■ RECORDED INFORMATION
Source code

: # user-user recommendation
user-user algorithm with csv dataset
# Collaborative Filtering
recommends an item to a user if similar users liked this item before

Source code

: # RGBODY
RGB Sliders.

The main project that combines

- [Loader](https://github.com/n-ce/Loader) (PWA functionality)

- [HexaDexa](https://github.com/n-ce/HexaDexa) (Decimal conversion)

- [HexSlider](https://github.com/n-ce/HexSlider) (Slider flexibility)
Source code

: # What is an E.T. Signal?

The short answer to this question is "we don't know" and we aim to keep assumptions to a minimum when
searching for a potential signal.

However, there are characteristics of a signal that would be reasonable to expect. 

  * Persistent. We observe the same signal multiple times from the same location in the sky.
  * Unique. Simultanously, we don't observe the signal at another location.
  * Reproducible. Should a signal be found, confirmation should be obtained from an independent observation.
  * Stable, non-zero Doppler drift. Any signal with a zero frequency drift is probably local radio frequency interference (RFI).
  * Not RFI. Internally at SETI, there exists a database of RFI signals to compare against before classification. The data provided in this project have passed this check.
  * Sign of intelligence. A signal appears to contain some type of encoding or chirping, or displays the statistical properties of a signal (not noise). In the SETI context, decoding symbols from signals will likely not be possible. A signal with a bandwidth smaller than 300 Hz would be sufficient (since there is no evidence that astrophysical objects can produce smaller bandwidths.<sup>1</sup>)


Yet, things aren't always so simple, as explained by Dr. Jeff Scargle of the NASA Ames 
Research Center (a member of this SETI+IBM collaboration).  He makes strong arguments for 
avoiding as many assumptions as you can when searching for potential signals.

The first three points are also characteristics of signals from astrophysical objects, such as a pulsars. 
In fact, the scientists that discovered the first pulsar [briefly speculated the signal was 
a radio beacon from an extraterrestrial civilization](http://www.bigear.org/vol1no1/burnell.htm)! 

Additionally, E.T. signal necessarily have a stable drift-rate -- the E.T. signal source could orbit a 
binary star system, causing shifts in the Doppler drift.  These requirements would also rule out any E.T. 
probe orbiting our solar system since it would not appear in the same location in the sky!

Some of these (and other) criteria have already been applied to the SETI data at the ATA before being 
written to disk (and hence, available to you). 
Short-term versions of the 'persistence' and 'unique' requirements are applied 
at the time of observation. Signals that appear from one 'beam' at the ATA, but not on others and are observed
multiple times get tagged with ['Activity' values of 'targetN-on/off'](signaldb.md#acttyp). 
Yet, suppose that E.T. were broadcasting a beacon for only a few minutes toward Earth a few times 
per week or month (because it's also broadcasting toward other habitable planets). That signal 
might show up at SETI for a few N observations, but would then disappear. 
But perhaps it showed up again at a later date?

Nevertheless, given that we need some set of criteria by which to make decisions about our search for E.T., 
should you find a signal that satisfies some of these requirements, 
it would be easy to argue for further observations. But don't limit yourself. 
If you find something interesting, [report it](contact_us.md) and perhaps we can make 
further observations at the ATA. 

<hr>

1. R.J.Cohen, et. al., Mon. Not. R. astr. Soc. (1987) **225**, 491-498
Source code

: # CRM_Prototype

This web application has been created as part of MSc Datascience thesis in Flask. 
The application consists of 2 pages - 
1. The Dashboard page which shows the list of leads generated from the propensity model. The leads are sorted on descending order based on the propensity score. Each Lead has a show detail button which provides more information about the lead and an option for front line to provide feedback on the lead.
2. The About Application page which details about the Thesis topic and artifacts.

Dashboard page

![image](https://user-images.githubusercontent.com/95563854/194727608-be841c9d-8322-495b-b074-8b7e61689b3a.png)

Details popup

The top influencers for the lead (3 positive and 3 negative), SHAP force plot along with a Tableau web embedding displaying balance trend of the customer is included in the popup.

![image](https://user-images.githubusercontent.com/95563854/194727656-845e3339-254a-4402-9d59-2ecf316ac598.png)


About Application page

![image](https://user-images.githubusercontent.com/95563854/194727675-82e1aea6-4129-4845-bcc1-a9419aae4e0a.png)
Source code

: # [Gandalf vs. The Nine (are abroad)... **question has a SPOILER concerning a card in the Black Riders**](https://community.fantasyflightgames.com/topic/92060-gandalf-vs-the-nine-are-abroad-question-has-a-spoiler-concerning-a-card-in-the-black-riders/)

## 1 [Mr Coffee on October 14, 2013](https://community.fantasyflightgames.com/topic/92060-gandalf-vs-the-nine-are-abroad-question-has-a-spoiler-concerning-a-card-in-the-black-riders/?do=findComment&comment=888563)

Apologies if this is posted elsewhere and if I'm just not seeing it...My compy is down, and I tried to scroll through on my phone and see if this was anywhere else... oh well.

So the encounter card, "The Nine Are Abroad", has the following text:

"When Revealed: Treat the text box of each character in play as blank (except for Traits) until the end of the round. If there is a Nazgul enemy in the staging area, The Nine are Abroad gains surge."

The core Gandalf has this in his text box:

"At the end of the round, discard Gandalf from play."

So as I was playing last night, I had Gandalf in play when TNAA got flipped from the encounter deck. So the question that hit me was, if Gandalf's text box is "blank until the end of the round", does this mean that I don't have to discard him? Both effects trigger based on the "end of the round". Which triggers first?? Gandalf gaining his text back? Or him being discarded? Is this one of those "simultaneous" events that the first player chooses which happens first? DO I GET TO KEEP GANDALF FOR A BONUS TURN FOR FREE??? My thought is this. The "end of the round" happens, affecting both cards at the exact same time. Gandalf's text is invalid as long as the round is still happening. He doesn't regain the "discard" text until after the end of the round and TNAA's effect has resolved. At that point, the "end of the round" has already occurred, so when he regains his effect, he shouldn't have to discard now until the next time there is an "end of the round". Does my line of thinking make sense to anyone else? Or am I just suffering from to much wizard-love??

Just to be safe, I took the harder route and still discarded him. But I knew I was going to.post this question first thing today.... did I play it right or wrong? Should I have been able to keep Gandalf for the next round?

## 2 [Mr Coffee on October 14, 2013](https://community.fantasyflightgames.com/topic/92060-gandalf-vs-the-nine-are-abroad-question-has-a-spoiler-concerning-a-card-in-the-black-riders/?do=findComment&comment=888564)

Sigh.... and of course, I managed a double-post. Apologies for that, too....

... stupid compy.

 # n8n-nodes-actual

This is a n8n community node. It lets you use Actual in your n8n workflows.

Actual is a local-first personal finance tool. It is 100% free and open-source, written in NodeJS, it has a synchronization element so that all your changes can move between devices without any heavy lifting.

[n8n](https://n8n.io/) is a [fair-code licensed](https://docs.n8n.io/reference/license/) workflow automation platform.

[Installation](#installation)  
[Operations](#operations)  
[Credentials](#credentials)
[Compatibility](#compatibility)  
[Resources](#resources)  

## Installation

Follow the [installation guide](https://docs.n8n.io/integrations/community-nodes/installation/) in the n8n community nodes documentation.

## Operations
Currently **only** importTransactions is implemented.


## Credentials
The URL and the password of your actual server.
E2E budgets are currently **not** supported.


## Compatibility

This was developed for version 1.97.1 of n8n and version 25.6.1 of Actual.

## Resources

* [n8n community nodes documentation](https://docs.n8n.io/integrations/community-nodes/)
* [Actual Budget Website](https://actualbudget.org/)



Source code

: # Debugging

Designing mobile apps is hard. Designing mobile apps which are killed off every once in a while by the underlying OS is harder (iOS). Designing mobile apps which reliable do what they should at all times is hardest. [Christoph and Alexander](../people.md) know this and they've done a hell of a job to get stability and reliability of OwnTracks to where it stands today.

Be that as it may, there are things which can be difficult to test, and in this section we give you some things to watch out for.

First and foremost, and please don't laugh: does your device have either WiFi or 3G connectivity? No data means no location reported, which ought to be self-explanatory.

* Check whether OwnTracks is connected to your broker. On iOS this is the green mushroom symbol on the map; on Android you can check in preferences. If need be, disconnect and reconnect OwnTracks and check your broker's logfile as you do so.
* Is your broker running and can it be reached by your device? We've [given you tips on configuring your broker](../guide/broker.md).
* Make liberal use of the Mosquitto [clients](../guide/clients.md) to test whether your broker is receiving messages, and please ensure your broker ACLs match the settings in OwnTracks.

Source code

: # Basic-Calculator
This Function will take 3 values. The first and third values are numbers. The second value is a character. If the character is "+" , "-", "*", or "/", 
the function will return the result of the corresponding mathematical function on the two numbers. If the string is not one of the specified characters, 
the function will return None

■ THE PROBLEM
Everything from the first line of the data through the line containing "- [Loader](https://github.com/n-ce/Loader) (PWA" should be echoed exactly. Add nothing.

■ OUTPUT FOR THIS EXERCISE
Source code

: # user-user recommendation
user-user algorithm with csv dataset
# Collaborative Filtering
recommends an item to a user if similar users liked this item before

Source code

: # RGBODY
RGB Sliders.

The main project that combines

- [Loader](https://github.com/n-ce/Loader) (PWA functionality)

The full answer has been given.